WORK TASK — Nothing but the text should be carried over: reproduce all the data exactly and leave out every image.

——

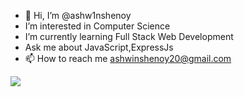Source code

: - 👋 Hi, I’m @ashw1nshenoy
- I’m interested in Computer Science
 -  I’m currently learning Full Stack Web Development
  - Ask me about JavaScript,ExpressJs
- 📫 How to reach me ashwinshenoy20@gmail.com
<img align="center" src="https://png.pngtree.com/png-vector/20200618/ourlarge/pngtree-young-people-work-and-study-from-home-in-flat-style-png-image_2256889.jpg" />
<!---
ashw1nshenoy/ashw1nshenoy is a ✨ special ✨ repository because its `README.md` (this file) appears on your GitHub profile.
You can click the Preview link to take a look at your changes.
--->
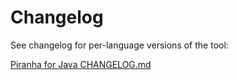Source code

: Changelog
=========

See changelog for per-language versions of the tool:

[Piranha for Java CHANGELOG.md](https://github.com/uber/piranha/tree/master/java/CHANGELOG.md)
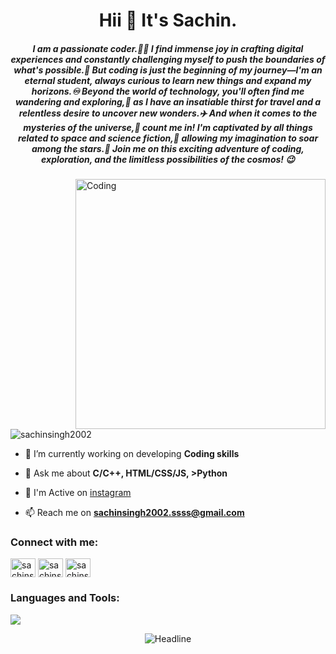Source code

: 





<h1 align="center">Hii 👋 It's Sachin.  </h1>








<h5 align="center">I am a passionate coder.👨‍💻 I find immense joy in crafting digital experiences and constantly challenging myself to push the boundaries of what's possible.💯 But coding is just the beginning of my journey—I'm an eternal student, always curious to learn new things and expand my horizons.♾️ Beyond the world of technology, you'll often find me wandering and exploring,👣 as I have an insatiable thirst for travel and a relentless desire to uncover new wonders.✈️ And when it comes to the mysteries of the universe,🌌 count me in! I'm captivated by all things related to space and science fiction,🚀 allowing my imagination to soar among the stars.🔭 Join me on this exciting adventure of coding, exploration, and the limitless possibilities of the cosmos! 😉</h5>


<img align="right" alt="Coding" width="400" src="https://miro.medium.com/max/1360/0*7Q3yvSIv_t0ioJ-Z.gif">





<p align="left"> <img src="https://komarev.com/ghpvc/?username=sachinsingh2002&label=Profile%20views&color=0e75b6&style=flat" alt="sachinsingh2002" /> </p>



- 🌱 I’m currently working on developing **Coding skills**

- 💬 Ask me about **C/C++, HTML/CSS/JS, >Python**

- 📝 I'm Active on [instagram](https://www.instagram.com/sachinsingh2002/)

- 📫 Reach me on **sachinsingh2002.ssss@gmail.com**

<h3 align="left">Connect with me:</h3>
<p align="left">
<a href="https://twitter.com/sachinsingh2002" target="blank"><img align="center" src="https://skillicons.dev/icons?i=twitter" alt="sachinsingh2002" height="30" width="40" /></a>
<a href="https://linkedin.com/in/sachinsingh2002" target="blank"><img align="center" src="https://skillicons.dev/icons?i=linkedin" alt="sachinsingh2002" height="30" width="40" /></a>
<a href="https://instagram.com/sachinsingh2002" target="blank"><img align="center" src="https://skillicons.dev/icons?i=instagram" alt="sachinsingh2002" height="30" width="40" /></a>
</p>

<h3 align="left">Languages and Tools:</h3>

<p align="left"> <a href="https://github.com/sachinsingh2002"><img src="https://skillicons.dev/icons?i=c,cpp,python,java,html,css,js,firebase,vscode,figma,azure,lua"> </a> </p>










 <div align=center>
        <img src="https://readme-typing-svg.herokuapp.com?color=ff33df&size=20&center=true&vCenter=true&width=600&height=50&lines=Show+some+%E2%9D%A4%EF%B8%8F+by+starring+some+of+the+repositories!;" alt="Headline" />
    </div>



   




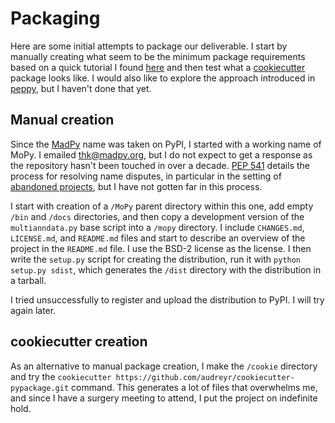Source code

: # Packaging

Here are some initial attempts to package our deliverable. I start by manually creating what seem to be the minimum package requirements based on a quick tutorial I found [here](https://the-hitchhikers-guide-to-packaging.readthedocs.io/en/latest/quickstart.html) and then test what a [cookiecutter](https://github.com/audreyr/cookiecutter-pypackage) package looks like. I would also like to explore the approach introduced in [peppy](https://github.com/pepkit/peppy), but I haven't done that yet.

## Manual creation

Since the [MadPy](https://pypi.org/project/Madpy/) name was taken on PyPI, I started with a working name of MoPy. I emailed thk@madpy.org, but I do not expect to get a response as the repository hasn't been touched in over a decade. [PEP 541](https://www.python.org/dev/peps/pep-0541/) details the process for resolving name disputes, in particular in the setting of [abandoned projects](https://www.python.org/dev/peps/pep-0541/#removal-of-an-abandoned-project), but I have not gotten far in this process.

I start with creation of a `/MoPy` parent directory within this one, add empty `/bin` and `/docs` directories, and then copy a development version of the `multianndata.py` base script into a `/mopy` directory. I include `CHANGES.md`, `LICENSE.md`, and `README.md` files and start to describe an overview of the project in the `README.md` file. I use the BSD-2 license as the license. I then write the `setup.py` script for creating the distribution, run it with `python setup.py sdist`, which generates the `/dist` directory with the distribution in a tarball.

I tried unsuccessfully to register and upload the distribution to PyPI. I will try again later.

## cookiecutter creation

As an alternative to manual package creation, I make the `/cookie` directory and try the `cookiecutter https://github.com/audreyr/cookiecutter-pypackage.git` command. This generates a lot of files that overwhelms me, and since I have a surgery meeting to attend, I put the project on indefinite hold.

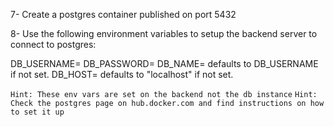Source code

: 7- Create a postgres container published on port 5432

8- Use the following environment variables to setup the backend server to connect to postgres:

  DB_USERNAME=<database user username>
  DB_PASSWORD=<database user password>
  DB_NAME=<database-name> defaults to DB_USERNAME if not set.
  DB_HOST=<hostname> defaults to "localhost" if not set.

`Hint: These env vars are set on the backend not the db instance`
`Hint: Check the postgres page on hub.docker.com and find instructions on how to set it up`

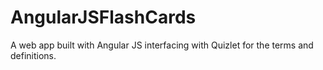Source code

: AngularJSFlashCards
===================

A web app built with Angular JS interfacing with Quizlet for the terms and definitions. 
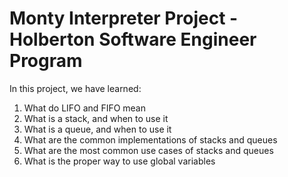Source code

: # Monty Interpreter Project - Holberton Software Engineer Program

In this project, we have learned:

1. What do LIFO and FIFO mean
2. What is a stack, and when to use it
3. What is a queue, and when to use it 
4. What are the common implementations of stacks and queues
5. What are the most common use cases of stacks and queues
6. What is the proper way to use global variables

——

EXERCISE SOLUTION —
Source code

: - 👋 Hi, I’m @ashw1nshenoy
- I’m interested in Computer Science
 -  I’m currently learning Full Stack Web Development
  - Ask me about JavaScript,ExpressJs
- 📫 How to reach me ashwinshenoy20@gmail.com
<img align="center" src="https://png.pngtree.com/png-vector/20200618/ourlarge/pngtree-young-people-work-and-study-from-home-in-flat-style-png-image_2256889.jpg" />
<!---
ashw1nshenoy/ashw1nshenoy is a ✨ special ✨ repository because its `README.md` (this file) appears on your GitHub profile.
You can click the Preview link to take a look at your changes.
--->
Source code

: Changelog
=========

See changelog for per-language versions of the tool:

[Piranha for Java CHANGELOG.md](https://github.com/uber/piranha/tree/master/java/CHANGELOG.md)
Source code

: 





<h1 align="center">Hii 👋 It's Sachin.  </h1>








<h5 align="center">I am a passionate coder.👨‍💻 I find immense joy in crafting digital experiences and constantly challenging myself to push the boundaries of what's possible.💯 But coding is just the beginning of my journey—I'm an eternal student, always curious to learn new things and expand my horizons.♾️ Beyond the world of technology, you'll often find me wandering and exploring,👣 as I have an insatiable thirst for travel and a relentless desire to uncover new wonders.✈️ And when it comes to the mysteries of the universe,🌌 count me in! I'm captivated by all things related to space and science fiction,🚀 allowing my imagination to soar among the stars.🔭 Join me on this exciting adventure of coding, exploration, and the limitless possibilities of the cosmos! 😉</h5>


<img align="right" alt="Coding" width="400" src="https://miro.medium.com/max/1360/0*7Q3yvSIv_t0ioJ-Z.gif">





<p align="left"> <img src="https://komarev.com/ghpvc/?username=sachinsingh2002&label=Profile%20views&color=0e75b6&style=flat" alt="sachinsingh2002" /> </p>



- 🌱 I’m currently working on developing **Coding skills**

- 💬 Ask me about **C/C++, HTML/CSS/JS, >Python**

- 📝 I'm Active on [instagram](https://www.instagram.com/sachinsingh2002/)

- 📫 Reach me on **sachinsingh2002.ssss@gmail.com**

<h3 align="left">Connect with me:</h3>
<p align="left">
<a href="https://twitter.com/sachinsingh2002" target="blank"><img align="center" src="https://skillicons.dev/icons?i=twitter" alt="sachinsingh2002" height="30" width="40" /></a>
<a href="https://linkedin.com/in/sachinsingh2002" target="blank"><img align="center" src="https://skillicons.dev/icons?i=linkedin" alt="sachinsingh2002" height="30" width="40" /></a>
<a href="https://instagram.com/sachinsingh2002" target="blank"><img align="center" src="https://skillicons.dev/icons?i=instagram" alt="sachinsingh2002" height="30" width="40" /></a>
</p>

<h3 align="left">Languages and Tools:</h3>

<p align="left"> <a href="https://github.com/sachinsingh2002"><img src="https://skillicons.dev/icons?i=c,cpp,python,java,html,css,js,firebase,vscode,figma,azure,lua"> </a> </p>










 <div align=center>
        <img src="https://readme-typing-svg.herokuapp.com?color=ff33df&size=20&center=true&vCenter=true&width=600&height=50&lines=Show+some+%E2%9D%A4%EF%B8%8F+by+starring+some+of+the+repositories!;" alt="Headline" />
    </div>



   




Source code

: # Packaging

Here are some initial attempts to package our deliverable. I start by manually creating what seem to be the minimum package requirements based on a quick tutorial I found [here](https://the-hitchhikers-guide-to-packaging.readthedocs.io/en/latest/quickstart.html) and then test what a [cookiecutter](https://github.com/audreyr/cookiecutter-pypackage) package looks like. I would also like to explore the approach introduced in [peppy](https://github.com/pepkit/peppy), but I haven't done that yet.

## Manual creation

Since the [MadPy](https://pypi.org/project/Madpy/) name was taken on PyPI, I started with a working name of MoPy. I emailed thk@madpy.org, but I do not expect to get a response as the repository hasn't been touched in over a decade. [PEP 541](https://www.python.org/dev/peps/pep-0541/) details the process for resolving name disputes, in particular in the setting of [abandoned projects](https://www.python.org/dev/peps/pep-0541/#removal-of-an-abandoned-project), but I have not gotten far in this process.

I start with creation of a `/MoPy` parent directory within this one, add empty `/bin` and `/docs` directories, and then copy a development version of the `multianndata.py` base script into a `/mopy` directory. I include `CHANGES.md`, `LICENSE.md`, and `README.md` files and start to describe an overview of the project in the `README.md` file. I use the BSD-2 license as the license. I then write the `setup.py` script for creating the distribution, run it with `python setup.py sdist`, which generates the `/dist` directory with the distribution in a tarball.

I tried unsuccessfully to register and upload the distribution to PyPI. I will try again later.

## cookiecutter creation

As an alternative to manual package creation, I make the `/cookie` directory and try the `cookiecutter https://github.com/audreyr/cookiecutter-pypackage.git` command. This generates a lot of files that overwhelms me, and since I have a surgery meeting to attend, I put the project on indefinite hold.

Source code

: 7- Create a postgres container published on port 5432

8- Use the following environment variables to setup the backend server to connect to postgres:

  DB_USERNAME=<database user username>
  DB_PASSWORD=<database user password>
  DB_NAME=<database-name> defaults to DB_USERNAME if not set.
  DB_HOST=<hostname> defaults to "localhost" if not set.

`Hint: These env vars are set on the backend not the db instance`
`Hint: Check the postgres page on hub.docker.com and find instructions on how to set it up`

Source code

: AngularJSFlashCards
===================

A web app built with Angular JS interfacing with Quizlet for the terms and definitions. 
Source code

: # Monty Interpreter Project - Holberton Software Engineer Program

In this project, we have learned:

1. What do LIFO and FIFO mean
2. What is a stack, and when to use it
3. What is a queue, and when to use it 
4. What are the common implementations of stacks and queues
5. What are the most common use cases of stacks and queues
6. What is the proper way to use global variables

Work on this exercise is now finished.